As far as I know, this theorem is called Takada's theorem (高田の定理), and was first discovered in 1989 by Hideyuki Takada, a then high school student, and proved by Tominosuke Otsuki and Kazuo Masuda. You can see their proofs in Tominosuke Otsuki and Kazuo Masuda, "CERTAIN THEOREMS ON PENTAGONS."

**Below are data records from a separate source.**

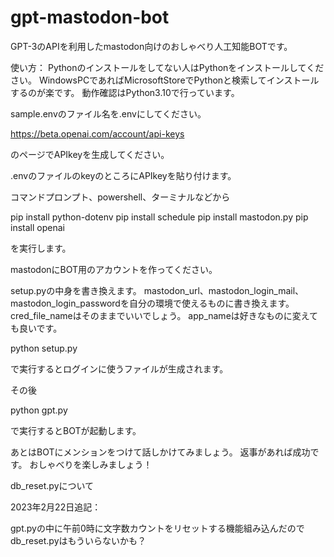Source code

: # gpt-mastodon-bot
GPT-3のAPIを利用したmastodon向けのおしゃべり人工知能BOTです。

使い方：
Pythonのインストールをしてない人はPythonをインストールしてください。
WindowsPCであればMicrosoftStoreでPythonと検索してインストールするのが楽です。
動作確認はPython3.10で行っています。

sample.envのファイル名を.envにしてください。

https://beta.openai.com/account/api-keys

のページでAPIkeyを生成してください。

.envのファイルのkeyのところにAPIkeyを貼り付けます。

コマンドプロンプト、powershell、ターミナルなどから

pip install python-dotenv
pip install schedule
pip install mastodon.py
pip install openai

を実行します。

mastodonにBOT用のアカウントを作ってください。

setup.pyの中身を書き換えます。
mastodon_url、mastodon_login_mail、mastodon_login_passwordを自分の環境で使えるものに書き換えます。
cred_file_nameはそのままでいいでしょう。
app_nameは好きなものに変えても良いです。

python setup.py

で実行するとログインに使うファイルが生成されます。

その後

python gpt.py

で実行するとBOTが起動します。

あとはBOTにメンションをつけて話しかけてみましょう。
返事があれば成功です。
おしゃべりを楽しみましょう！

db_reset.pyについて

2023年2月22日追記：

gpt.pyの中に午前0時に文字数カウントをリセットする機能組み込んだのでdb_reset.pyはもういらないかも？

Here is another elementary proof.
Let $\mathcal{P_1}=\odot{(A_1A_2C_1)}$ and $\mathcal{P_5}=\odot{(A_5A_1C_5)}$. Let $D_1$ be the second intersection of $\mathcal{P_1}$ and $\mathcal{P_5}$, different from $A_1$.
Observe that
$$\begin{align}\measuredangle{A_1D_1A_2} & =\measuredangle{A_1C_1A_2}\\ & =\measuredangle{A_1C_1A_4}+\measuredangle{A_4C_1A_2}\\ & =\measuredangle{A_1B_2A_4}+\measuredangle{A_4B_5A_2}\\ & =\measuredangle{B_3A_4A_3}\end{align}$$ Likewise, $\measuredangle{A_5D_1A_1}=\measuredangle{A_4A_3B_3}$. Therefore,
$$\begin{align}\measuredangle{A_5D_1A_2} & =\measuredangle{A_5D_1A_1}+\measuredangle{A_1D_1A_2}\\ & =\measuredangle{A_4A_3B_3}+\measuredangle{B_3A_4A_3}\\ & =\measuredangle{A_5B_3A_2}\end{align}$$ This implies that $A_2$, $B_3$, $A_5$, $D_1$ are concyclic, i.e. $D_1\in (O_3)$. Let $E_2$ be the second intersection of $\mathcal{P_1}$ and $\overleftrightarrow{A_2A_3}$, different from $A_2$. Let $E_9$ be the second intersection of $\mathcal{P_5}$ and $\overleftrightarrow{A_4A_5}$, different from $A_5$. By applying a converse of Miquel's theorem to $(O_3)$, $\mathcal{P_1}$, and $\mathcal{P_5}$, we get that $E_2$, $A_1$, $E_9$ are collinear. Hence,
$$\begin{align}\measuredangle{E_9E_2A_3} & = \measuredangle{A_1C_1A_2}\\ & =\measuredangle{B_3A_4A_3}\\ & =\measuredangle{E_9A_4A_3}\end{align}$$ So we find that $E_2$, $A_3$, $A_4$, $E_9$ are concyclic. Furthermore, we have
$$\begin{align}\measuredangle{A_4C_1E_2} & =\measuredangle{A_4C_1A_2}+\measuredangle{A_2C_1E_2}\\ & =\measuredangle{A_4B_5A_2}+\measuredangle{A_2A_1E_2}\\ & =\measuredangle{E_9B_5A_1}+\measuredangle{B_5A_1E_9}\\ & =\measuredangle{A_5E_9A_1}\\ & =\measuredangle{A_4A_3E_2}\end{align}$$ Thus, $C_1$, $E_2$, $A_3$, $A_4$ are concyclic. Similarly, $E_9$, $C_5$, $A_3$, $A_4$ are concyclic. Therefore, $C_1$, $E_2$, $A_3$, $A_4$, $E_9$, $C_5$ lie on a common circle. Denote this circle by $\mathcal{Q_1}$. Let $\mathcal{R}$ be the circle $\odot{(A_1A_2A_3A_4A_5)}$. By applying Miquel's six circle theorem to $(O_1)$, $(O_3)$, $(O_5)$, $\mathcal{Q_1}$ and $\mathcal{R}$, we can see that $C_1$, $C_2$, $C_4$, $C_5$ are concyclic. With similar arguments, $C_2$, $C_3$, $C_5$, $C_1$ are concyclic, and we are done. $\square$
There is another remarkable theorem in this configuration: construct the radical line of $(O_{i})$ and $(O_{i+1})$ (indices are taken $\bmod 5$). Then these five radical lines meet in a point. This holds true for any pentagon $A_1A_2A_3A_4A_5$. It is often called the five-circle incidence theorem and attributed to Larry Hoehn. Seemingly this theorem was re-discovered by Tran Quang Hung; the point of concurrency is listed as 5G-s-P5 1st 5G-Hung’s Point in the Encyclopedia of Polygon Geometry.
I found an interesting property about this configuration: the two circles $\odot{(A_1B_2B_4)}$ and $\odot{(A_1C_1C_5)}$ are tangent to each other at $A_1$.